ElasticPyProxy (EP2) is a controller written completely in python for dynamically scaling HAProxy backend servers. Using this controller, it is possible to integrate HAProxy with a server orchestrator which spwans servers dynamically and scales out and in very frequently. As of now it provides support for the following:
- AWS Autoscaling groups
- Consul
however handler for any orchestrator which exposes an API for getting live backends can be added easily.
It is to be noted that consul is not an orchestrator but a service discovery tool. It can be used to discovery A given service can be discovered with consul and later the hosts/nodes which are the provider of that service can be discovered by either consul DNS or consul catalog API. If a node providing the given services goes down, the api will remove those nodes from the catalogue and show only the live ones.

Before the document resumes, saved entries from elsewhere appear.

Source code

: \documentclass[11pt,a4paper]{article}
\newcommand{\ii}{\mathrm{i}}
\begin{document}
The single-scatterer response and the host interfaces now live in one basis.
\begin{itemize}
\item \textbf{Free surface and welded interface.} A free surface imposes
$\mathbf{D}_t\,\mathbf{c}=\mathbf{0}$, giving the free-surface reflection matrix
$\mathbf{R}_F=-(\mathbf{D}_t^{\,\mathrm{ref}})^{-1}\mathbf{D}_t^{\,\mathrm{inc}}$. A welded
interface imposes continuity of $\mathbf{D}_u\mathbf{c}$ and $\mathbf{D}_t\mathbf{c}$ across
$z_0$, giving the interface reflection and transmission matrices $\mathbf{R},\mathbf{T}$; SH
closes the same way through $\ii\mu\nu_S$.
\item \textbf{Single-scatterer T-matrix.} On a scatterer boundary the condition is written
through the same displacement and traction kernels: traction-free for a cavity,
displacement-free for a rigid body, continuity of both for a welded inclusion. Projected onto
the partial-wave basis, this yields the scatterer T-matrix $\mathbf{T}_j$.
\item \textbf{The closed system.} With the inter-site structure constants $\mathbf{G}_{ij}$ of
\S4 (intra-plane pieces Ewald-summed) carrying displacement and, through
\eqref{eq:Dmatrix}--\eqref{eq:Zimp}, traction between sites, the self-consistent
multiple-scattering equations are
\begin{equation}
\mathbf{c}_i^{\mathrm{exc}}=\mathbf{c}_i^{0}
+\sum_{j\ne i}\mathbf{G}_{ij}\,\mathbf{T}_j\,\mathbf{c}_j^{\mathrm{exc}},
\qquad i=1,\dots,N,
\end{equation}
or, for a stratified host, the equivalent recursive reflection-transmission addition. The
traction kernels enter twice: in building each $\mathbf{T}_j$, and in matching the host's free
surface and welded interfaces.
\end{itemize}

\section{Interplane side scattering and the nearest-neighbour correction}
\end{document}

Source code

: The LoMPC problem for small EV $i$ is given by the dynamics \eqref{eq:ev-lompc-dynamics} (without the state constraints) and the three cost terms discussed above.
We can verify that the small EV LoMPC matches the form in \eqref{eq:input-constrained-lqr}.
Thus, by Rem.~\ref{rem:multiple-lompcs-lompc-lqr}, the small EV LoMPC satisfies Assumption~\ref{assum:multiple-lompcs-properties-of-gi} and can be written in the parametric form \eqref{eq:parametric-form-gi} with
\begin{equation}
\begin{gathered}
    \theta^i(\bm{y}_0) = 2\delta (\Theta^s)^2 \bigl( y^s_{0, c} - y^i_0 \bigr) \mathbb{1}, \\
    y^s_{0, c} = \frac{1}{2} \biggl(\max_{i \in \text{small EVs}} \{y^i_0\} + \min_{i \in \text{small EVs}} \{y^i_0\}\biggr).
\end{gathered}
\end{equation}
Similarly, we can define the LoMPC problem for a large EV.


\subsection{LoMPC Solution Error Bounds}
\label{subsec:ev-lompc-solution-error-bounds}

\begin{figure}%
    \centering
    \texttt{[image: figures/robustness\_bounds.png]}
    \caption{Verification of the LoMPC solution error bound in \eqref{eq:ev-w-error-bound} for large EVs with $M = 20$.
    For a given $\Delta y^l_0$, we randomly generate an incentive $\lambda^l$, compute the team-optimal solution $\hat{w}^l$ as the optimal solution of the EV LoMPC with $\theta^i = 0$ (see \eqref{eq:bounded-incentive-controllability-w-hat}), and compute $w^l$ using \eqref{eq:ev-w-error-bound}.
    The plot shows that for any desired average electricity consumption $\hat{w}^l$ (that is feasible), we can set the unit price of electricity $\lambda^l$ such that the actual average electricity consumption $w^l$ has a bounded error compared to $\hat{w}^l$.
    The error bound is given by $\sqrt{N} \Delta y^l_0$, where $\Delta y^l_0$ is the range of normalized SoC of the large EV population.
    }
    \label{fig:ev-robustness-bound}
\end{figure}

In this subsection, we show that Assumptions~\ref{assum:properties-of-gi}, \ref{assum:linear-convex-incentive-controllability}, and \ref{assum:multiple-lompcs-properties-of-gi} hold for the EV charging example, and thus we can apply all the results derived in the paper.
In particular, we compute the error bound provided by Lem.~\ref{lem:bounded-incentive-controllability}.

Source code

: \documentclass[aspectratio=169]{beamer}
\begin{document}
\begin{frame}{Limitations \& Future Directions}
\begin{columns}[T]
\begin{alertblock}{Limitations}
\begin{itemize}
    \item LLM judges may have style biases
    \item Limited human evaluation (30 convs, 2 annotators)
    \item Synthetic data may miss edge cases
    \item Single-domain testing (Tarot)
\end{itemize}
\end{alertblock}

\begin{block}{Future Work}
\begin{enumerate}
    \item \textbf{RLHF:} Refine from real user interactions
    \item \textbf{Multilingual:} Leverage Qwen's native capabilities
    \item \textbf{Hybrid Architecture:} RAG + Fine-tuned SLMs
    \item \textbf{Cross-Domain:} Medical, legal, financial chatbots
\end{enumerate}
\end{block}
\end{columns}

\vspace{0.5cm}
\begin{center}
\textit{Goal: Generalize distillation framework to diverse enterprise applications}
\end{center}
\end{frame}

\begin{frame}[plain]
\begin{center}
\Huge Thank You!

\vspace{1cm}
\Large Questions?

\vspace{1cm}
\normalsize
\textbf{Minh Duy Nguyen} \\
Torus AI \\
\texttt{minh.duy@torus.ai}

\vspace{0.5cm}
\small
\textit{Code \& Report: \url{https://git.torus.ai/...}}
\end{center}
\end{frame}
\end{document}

In the rest of the documentation we will continue refering to AWS ASG while explaining the differemt features of EP2 but evrything will be applicable to Consul as well.
So, going ahead with aws, it is possible, using EP2 to integrate HAProxy with a AWS Autoscaling Group. Once integrated, the HAProxy backend servers will scale out and in with the ASG of interest. Thus, whenever the ASG spawns a new instance, that instance will get added to haproxy's concerned backend/listener and when the ASG removes a backend, that particular server will also be removed from HAProxy's concerned backend/listener.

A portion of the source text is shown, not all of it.